_Instructions to follow:_ Reproduce exactly the lines below from the one containing "Example 72 includes" through the one containing "Example 73 includes", including both, and nothing else.

_Data for this exercise:_
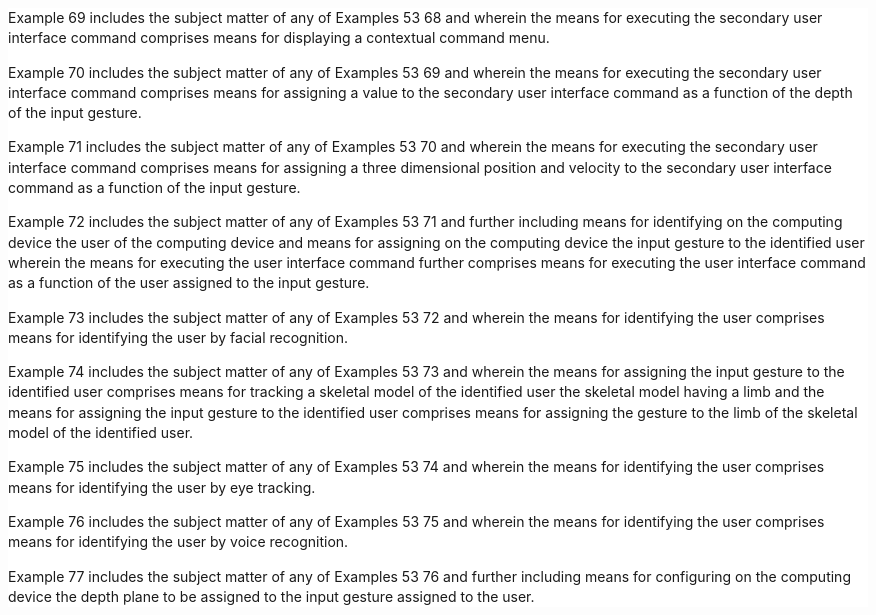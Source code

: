 Example 69 includes the subject matter of any of Examples 53 68 and wherein the means for executing the secondary user interface command comprises means for displaying a contextual command menu.

Example 70 includes the subject matter of any of Examples 53 69 and wherein the means for executing the secondary user interface command comprises means for assigning a value to the secondary user interface command as a function of the depth of the input gesture.

Example 71 includes the subject matter of any of Examples 53 70 and wherein the means for executing the secondary user interface command comprises means for assigning a three dimensional position and velocity to the secondary user interface command as a function of the input gesture.

Example 72 includes the subject matter of any of Examples 53 71 and further including means for identifying on the computing device the user of the computing device and means for assigning on the computing device the input gesture to the identified user wherein the means for executing the user interface command further comprises means for executing the user interface command as a function of the user assigned to the input gesture.

Example 73 includes the subject matter of any of Examples 53 72 and wherein the means for identifying the user comprises means for identifying the user by facial recognition.

Example 74 includes the subject matter of any of Examples 53 73 and wherein the means for assigning the input gesture to the identified user comprises means for tracking a skeletal model of the identified user the skeletal model having a limb and the means for assigning the input gesture to the identified user comprises means for assigning the gesture to the limb of the skeletal model of the identified user.

Example 75 includes the subject matter of any of Examples 53 74 and wherein the means for identifying the user comprises means for identifying the user by eye tracking.

Example 76 includes the subject matter of any of Examples 53 75 and wherein the means for identifying the user comprises means for identifying the user by voice recognition.

Example 77 includes the subject matter of any of Examples 53 76 and further including means for configuring on the computing device the depth plane to be assigned to the input gesture assigned to the user.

_Answer:_
Example 72 includes the subject matter of any of Examples 53 71 and further including means for identifying on the computing device the user of the computing device and means for assigning on the computing device the input gesture to the identified user wherein the means for executing the user interface command further comprises means for executing the user interface command as a function of the user assigned to the input gesture.

Example 73 includes the subject matter of any of Examples 53 72 and wherein the means for identifying the user comprises means for identifying the user by facial recognition.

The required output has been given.